- **Your instructions**
Would you copy every record exactly as it stands and drop the pictures?

- **Supplied entries**
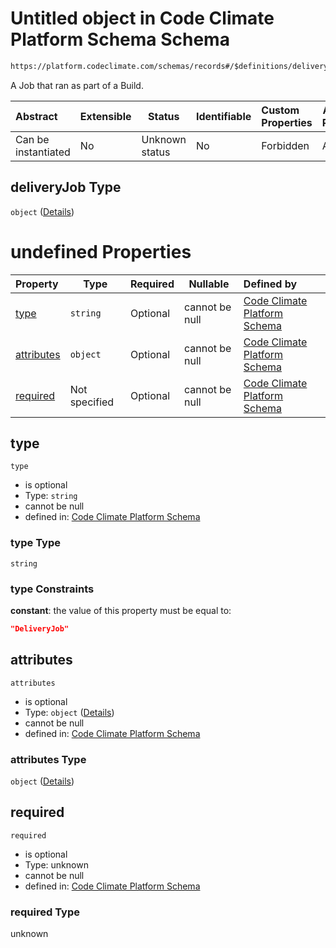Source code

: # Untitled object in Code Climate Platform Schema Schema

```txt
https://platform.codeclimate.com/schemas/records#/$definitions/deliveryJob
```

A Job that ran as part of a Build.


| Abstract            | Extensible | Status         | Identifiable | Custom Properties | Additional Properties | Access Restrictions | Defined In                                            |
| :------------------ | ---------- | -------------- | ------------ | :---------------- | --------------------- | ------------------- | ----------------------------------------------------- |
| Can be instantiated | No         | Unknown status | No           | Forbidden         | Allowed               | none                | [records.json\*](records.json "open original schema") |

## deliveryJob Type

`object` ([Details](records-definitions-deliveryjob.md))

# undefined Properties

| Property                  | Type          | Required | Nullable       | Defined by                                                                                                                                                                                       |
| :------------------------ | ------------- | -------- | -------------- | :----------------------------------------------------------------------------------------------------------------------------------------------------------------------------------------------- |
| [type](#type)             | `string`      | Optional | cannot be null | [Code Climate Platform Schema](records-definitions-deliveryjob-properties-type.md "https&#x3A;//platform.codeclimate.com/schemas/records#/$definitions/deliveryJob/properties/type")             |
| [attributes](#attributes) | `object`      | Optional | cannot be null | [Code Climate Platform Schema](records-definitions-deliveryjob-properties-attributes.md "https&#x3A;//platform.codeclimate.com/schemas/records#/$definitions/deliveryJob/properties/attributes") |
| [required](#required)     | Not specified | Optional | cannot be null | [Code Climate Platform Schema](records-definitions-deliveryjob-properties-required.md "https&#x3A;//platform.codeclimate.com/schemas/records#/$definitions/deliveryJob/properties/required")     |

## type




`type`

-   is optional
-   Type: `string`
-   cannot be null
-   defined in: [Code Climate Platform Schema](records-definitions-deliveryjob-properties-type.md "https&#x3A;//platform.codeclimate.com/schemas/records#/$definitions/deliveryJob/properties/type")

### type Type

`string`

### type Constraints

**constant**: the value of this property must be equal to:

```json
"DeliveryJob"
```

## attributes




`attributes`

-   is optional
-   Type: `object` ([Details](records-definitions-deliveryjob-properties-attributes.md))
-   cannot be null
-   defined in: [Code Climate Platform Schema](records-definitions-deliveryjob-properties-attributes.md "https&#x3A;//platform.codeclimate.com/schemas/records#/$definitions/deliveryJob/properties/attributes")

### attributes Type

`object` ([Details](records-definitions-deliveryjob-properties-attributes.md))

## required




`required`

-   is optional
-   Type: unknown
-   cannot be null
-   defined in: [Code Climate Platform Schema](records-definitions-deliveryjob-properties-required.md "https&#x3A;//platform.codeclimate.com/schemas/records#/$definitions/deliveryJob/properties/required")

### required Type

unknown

- **Output**
Source code

: # Untitled object in Code Climate Platform Schema Schema

```txt
https://platform.codeclimate.com/schemas/records#/$definitions/deliveryJob
```

A Job that ran as part of a Build.


| Abstract            | Extensible | Status         | Identifiable | Custom Properties | Additional Properties | Access Restrictions | Defined In                                            |
| :------------------ | ---------- | -------------- | ------------ | :---------------- | --------------------- | ------------------- | ----------------------------------------------------- |
| Can be instantiated | No         | Unknown status | No           | Forbidden         | Allowed               | none                | [records.json\*](records.json "open original schema") |

## deliveryJob Type

`object` ([Details](records-definitions-deliveryjob.md))

# undefined Properties

| Property                  | Type          | Required | Nullable       | Defined by                                                                                                                                                                                       |
| :------------------------ | ------------- | -------- | -------------- | :----------------------------------------------------------------------------------------------------------------------------------------------------------------------------------------------- |
| [type](#type)             | `string`      | Optional | cannot be null | [Code Climate Platform Schema](records-definitions-deliveryjob-properties-type.md "https&#x3A;//platform.codeclimate.com/schemas/records#/$definitions/deliveryJob/properties/type")             |
| [attributes](#attributes) | `object`      | Optional | cannot be null | [Code Climate Platform Schema](records-definitions-deliveryjob-properties-attributes.md "https&#x3A;//platform.codeclimate.com/schemas/records#/$definitions/deliveryJob/properties/attributes") |
| [required](#required)     | Not specified | Optional | cannot be null | [Code Climate Platform Schema](records-definitions-deliveryjob-properties-required.md "https&#x3A;//platform.codeclimate.com/schemas/records#/$definitions/deliveryJob/properties/required")     |

## type




`type`

-   is optional
-   Type: `string`
-   cannot be null
-   defined in: [Code Climate Platform Schema](records-definitions-deliveryjob-properties-type.md "https&#x3A;//platform.codeclimate.com/schemas/records#/$definitions/deliveryJob/properties/type")

### type Type

`string`

### type Constraints

**constant**: the value of this property must be equal to:

```json
"DeliveryJob"
```

## attributes




`attributes`

-   is optional
-   Type: `object` ([Details](records-definitions-deliveryjob-properties-attributes.md))
-   cannot be null
-   defined in: [Code Climate Platform Schema](records-definitions-deliveryjob-properties-attributes.md "https&#x3A;//platform.codeclimate.com/schemas/records#/$definitions/deliveryJob/properties/attributes")

### attributes Type

`object` ([Details](records-definitions-deliveryjob-properties-attributes.md))

## required




`required`

-   is optional
-   Type: unknown
-   cannot be null
-   defined in: [Code Climate Platform Schema](records-definitions-deliveryjob-properties-required.md "https&#x3A;//platform.codeclimate.com/schemas/records#/$definitions/deliveryJob/properties/required")

### required Type

unknown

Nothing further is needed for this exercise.